Film terbaru Joko Anwar kali ini memang tidak terlalu banyak easter eggs-nya. Namun, bukan berarti tidak ada hal tersembunyi dan fakta unik di balik film yang terinspirasi dari sejarah kelam ini.
FROYONION.COM - Hampir seminggu berlalu sejak Pengepungan di Bukit Duri naik layar, sudah lebih dari 500 ribu penonton yang menyaksikan ngerinya pergaulan di SMA Bukit Duri.
Edwin (Morgan Oey), seorang keturunan Tionghoa yang menjadi guru di SMA yang terkenal penuh dengan anak-anak buangan, harus menghadapi kebrutalan mereka.
Rasisme akan orang keturunan Tionghoa semakin memuncak, nyawa Edwin pun di ujung tanduk.
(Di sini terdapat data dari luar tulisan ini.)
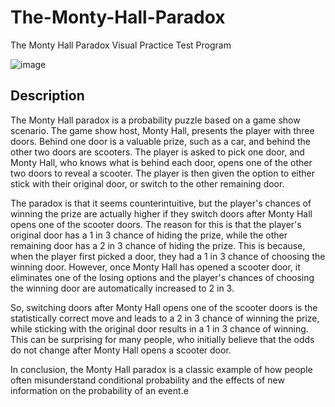 # The-Monty-Hall-Paradox
The Monty Hall Paradox Visual Practice Test Program

![image](https://user-images.githubusercontent.com/123785508/217886808-20f40738-b268-4aea-bbf8-74015017db33.png)

## Description
The Monty Hall paradox is a probability puzzle based on a game show scenario. The game show host, Monty Hall, presents the player with three doors. Behind one door is a valuable prize, such as a car, and behind the other two doors are scooters. The player is asked to pick one door, and Monty Hall, who knows what is behind each door, opens one of the other two doors to reveal a scooter. The player is then given the option to either stick with their original door, or switch to the other remaining door.

The paradox is that it seems counterintuitive, but the player's chances of winning the prize are actually higher if they switch doors after Monty Hall opens one of the scooter doors. The reason for this is that the player's original door has a 1 in 3 chance of hiding the prize, while the other remaining door has a 2 in 3 chance of hiding the prize. This is because, when the player first picked a door, they had a 1 in 3 chance of choosing the winning door. However, once Monty Hall has opened a scooter door, it eliminates one of the losing options and the player's chances of choosing the winning door are automatically increased to 2 in 3.

So, switching doors after Monty Hall opens one of the scooter doors is the statistically correct move and leads to a 2 in 3 chance of winning the prize, while sticking with the original door results in a 1 in 3 chance of winning. This can be surprising for many people, who initially believe that the odds do not change after Monty Hall opens a scooter door.

In conclusion, the Monty Hall paradox is a classic example of how people often misunderstand conditional probability and the effects of new information on the probability of an event.е
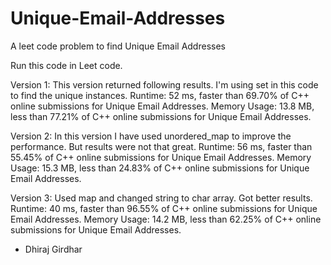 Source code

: # Unique-Email-Addresses
A leet code problem to find Unique Email Addresses

Run this code in Leet code.

Version 1: This version returned following results. I'm using set in this code to find the unique instances.
Runtime: 52 ms, faster than 69.70% of C++ online submissions for Unique Email Addresses.
Memory Usage: 13.8 MB, less than 77.21% of C++ online submissions for Unique Email Addresses.

Version 2: In this version I have used unordered_map to improve the performance. But results were not that great.
Runtime: 56 ms, faster than 55.45% of C++ online submissions for Unique Email Addresses.
Memory Usage: 15.3 MB, less than 24.83% of C++ online submissions for Unique Email Addresses.

Version 3: Used map and changed string to char array. Got better results.
Runtime: 40 ms, faster than 96.55% of C++ online submissions for Unique Email Addresses.
Memory Usage: 14.2 MB, less than 62.25% of C++ online submissions for Unique Email Addresses.


- Dhiraj Girdhar
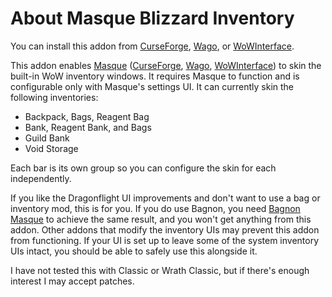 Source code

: # About Masque Blizzard Inventory

You can install this addon from [CurseForge](https://www.curseforge.com/wow/addons/masque-blizz-bars-revived "CurseForge"), [Wago](https://addons.wago.io/addons/masqueblizzbars), or [WoWInterface](https://www.wowinterface.com/downloads/info26502-MasqueBlizzardBars.html).

This addon enables [Masque](https://github.com/SFX-WoW/Masque) ([CurseForge](https://www.curseforge.com/wow/addons/masque), [Wago](https://addons.wago.io/addons/masque), [WoWInterface](https://www.wowinterface.com/downloads/info12097-Masque.html)) to skin the built-in WoW inventory windows.  It requires Masque to function and is configurable only with Masque's settings UI.  It can currently skin the following inventories:

* Backpack, Bags, Reagent Bag
* Bank, Reagent Bank, and Bags
* Guild Bank
* Void Storage

Each bar is its own group so you can configure the skin for each independently.

If you like the Dragonflight UI improvements and don't want to use a bag or inventory mod, this is for you.  If you do use Bagnon, you need [Bagnon Masque](https://www.curseforge.com/wow/addons/bagnon-facade) to achieve the same result, and you won't get anything from this addon.  Other addons that modify the inventory UIs may prevent this addon from functioning. If your UI is set up to leave some of the system inventory UIs intact, you should be able to safely use this alongside it.

I have not tested this with Classic or Wrath Classic, but if there's enough interest I may accept patches.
Selama 2 jam, penonton harus menahan sakit kepala akan bobroknya Indonesia yang ditangkap oleh Joko Anwar.
BACA JUGA: FILM JOKO ANWAR ‘PENGEPUNGAN DI BUKIT DURI’ BEKERJA SAMA DENGAN HOLLYWOOD
Usai menonton, pastinya ada berbagai opini dan perasaan yang berlewiran di benak dan hati setiap penonton. Namun sejauh ini, rating 8/10 menjadi nilai valid yang tercantum di iMDB.
Tidak seperti film-film Joko Anwar yang lain–yang menyimpan banyak detail seru alias easter eggs–Pengepungan di Bukit Duri lebih gamblang.
Namun, bukan berarti tidak ada fakta unik dari film ini. Berikut 3 fakta unik tentang film Pengepungan di Bukit Duri yang perlu kalian ketahui.
Joko Anwar menulis naskah film ini pada tahun 2007. Namun, ia baru merasa siap untuk memproduksinya pada tahun 2024, dengan film dirilis pada April 2025.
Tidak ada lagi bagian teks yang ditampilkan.